The solubility of AgCl(s) in water at 25 C is 1.33x10^-5 M and its delta H of solution is 65.7 kJ/mol .
What is its solubility at 60.1 C ?
To find the solubility of AgCl(s) in water at 60.1 °C, we can use the van 't Hoff equation:
ln(K2/K1) = (-ΔH/R) * (1/T2 - 1/T1)
Where:
- ΔH is the enthalpy of solution (65.7 kJ/mol)
- R is the gas constant (8.314 J/(mol·K))
- T1 is the initial temperature (25 °C + 273.15 = 298.15 K)
- T2 is the final temperature (60.1 °C + 273.15 = 333.25 K)
- K1 is the solubility at the initial temperature (given as 1.33x10^-5 M)

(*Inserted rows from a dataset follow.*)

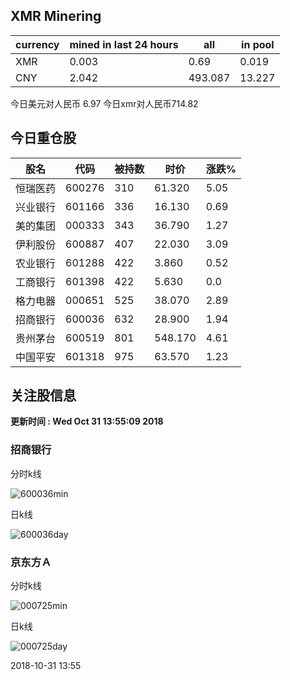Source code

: ## XMR Minering

|currency|mined in last 24 hours|all|in pool|
|---|---|---|---|
|XMR|0.003|0.69|0.019|
|CNY|2.042|493.087|13.227|

今日美元对人民币 6.97	今日xmr对人民币714.82


## 今日重仓股 

|股名|代码|被持数|时价|涨跌%|
|---|---|---|---|---|
|恒瑞医药|600276|310|61.320|5.05|
|兴业银行|601166|336|16.130|0.69|
|美的集团|000333|343|36.790|1.27|
|伊利股份|600887|407|22.030|3.09|
|农业银行|601288|422|3.860|0.52|
|工商银行|601398|422|5.630|0.0|
|格力电器|000651|525|38.070|2.89|
|招商银行|600036|632|28.900|1.94|
|贵州茅台|600519|801|548.170|4.61|
|中国平安|601318|975|63.570|1.23|

## 关注股信息
**更新时间 : Wed Oct 31 13:55:09 2018**
### 招商银行 
分时k线

![600036min](http://image.sinajs.cn/newchart/min/n/sh600036.gif)

日k线

![600036day](http://image.sinajs.cn/newchart/daily/n/sh600036.gif)

### 京东方Ａ 
分时k线

![000725min](http://image.sinajs.cn/newchart/min/n/sz000725.gif)

日k线

![000725day](http://image.sinajs.cn/newchart/daily/n/sz000725.gif)

2018-10-31 13:55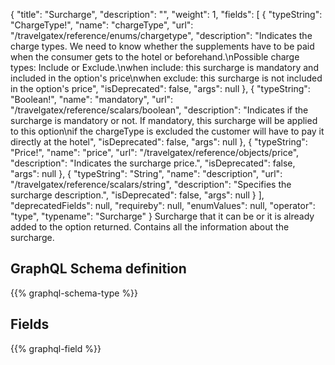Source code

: {
  "title": "Surcharge",
  "description": "",
  "weight": 1,
  "fields": [
    {
      "typeString": "ChargeType!",
      "name": "chargeType",
      "url": "/travelgatex/reference/enums/chargetype",
      "description": "Indicates the charge types. We need to know whether the supplements have to be paid when the consumer gets to the hotel or beforehand.\nPossible charge types: Include or Exclude.\nwhen include: this surcharge is mandatory and included in the option's price\nwhen exclude: this surcharge is not included in the option's price",
      "isDeprecated": false,
      "args": null
    },
    {
      "typeString": "Boolean!",
      "name": "mandatory",
      "url": "/travelgatex/reference/scalars/boolean",
      "description": "Indicates if the surcharge is mandatory or not. If mandatory, this surcharge will be applied to this option\nif the chargeType is excluded the customer will have to pay it directly at the hotel",
      "isDeprecated": false,
      "args": null
    },
    {
      "typeString": "Price!",
      "name": "price",
      "url": "/travelgatex/reference/objects/price",
      "description": "Indicates the surcharge price.",
      "isDeprecated": false,
      "args": null
    },
    {
      "typeString": "String",
      "name": "description",
      "url": "/travelgatex/reference/scalars/string",
      "description": "Specifies the surcharge description.",
      "isDeprecated": false,
      "args": null
    }
  ],
  "deprecatedFields": null,
  "requireby": null,
  "enumValues": null,
  "operator": "type",
  "typename": "Surcharge"
}
Surcharge that it can be or it is already added to the option returned. Contains all the information about the surcharge.
## GraphQL Schema definition

{{% graphql-schema-type %}}

## Fields

{{% graphql-field %}}
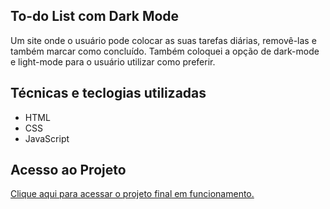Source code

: ## To-do List com Dark Mode
Um site onde o usuário pode colocar as suas tarefas diárias, removê-las e também marcar como concluído. Também coloquei a opção de dark-mode e light-mode para o usuário utilizar como preferir.

## Técnicas e teclogias utilizadas
* HTML
* CSS
* JavaScript

## Acesso ao Projeto
[Clique aqui para acessar o projeto final em funcionamento.](https://to-do-list-red-theta-84.vercel.app/)
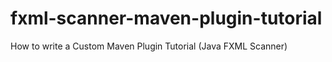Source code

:# fxml-scanner-maven-plugin-tutorial
How to write a Custom Maven Plugin Tutorial (Java FXML Scanner)
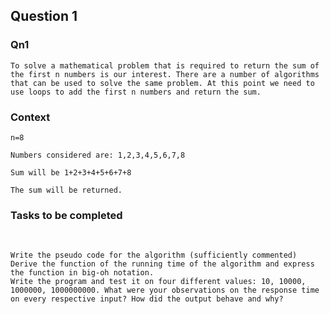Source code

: ## Question 1

### Qn1
    To solve a mathematical problem that is required to return the sum of the first n numbers is our interest. There are a number of algorithms that can be used to solve the same problem. At this point we need to use loops to add the first n numbers and return the sum.

### Context

    n=8

    Numbers considered are: 1,2,3,4,5,6,7,8

    Sum will be 1+2+3+4+5+6+7+8

    The sum will be returned.

 
 
### Tasks to be completed
</br>

    Write the pseudo code for the algorithm (sufficiently commented)
    Derive the function of the running time of the algorithm and express the function in big-oh notation.
    Write the program and test it on four different values: 10, 10000, 1000000, 1000000000. What were your observations on the response time on every respective input? How did the output behave and why?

- K2 is the solubility at the final temperature (what we're trying to find)
First, we need to convert the initial solubility value from Molarity (M) to moles per liter (mol/L):
K1_initial = 1.33x10^-5 M
Next, we can substitute all the known values into the equation:
ln(K2/K1) = (-65.7 kJ/mol / (8.314 J/(mol·K))) * (1/333.25 K - 1/298.15 K)
Now, we can solve for ln(K2/K1):
ln(K2/K1) = (-7.92) * (0.0031803 - 0.0033587)
= (-7.92) * (-0.0001784)
= 0.0014121
To find K2, we can take the exponent of both sides:
K2/K1 = e^(0.0014121)
Now, we can solve for K2:
K2 = K1 * e^(0.0014121)
Substituting the initial solubility value into the equation:
K2 = 1.33x10^-5 M * e^(0.0014121)
Calculating this value will give us the solubility of AgCl(s) in water at 60.1 °C.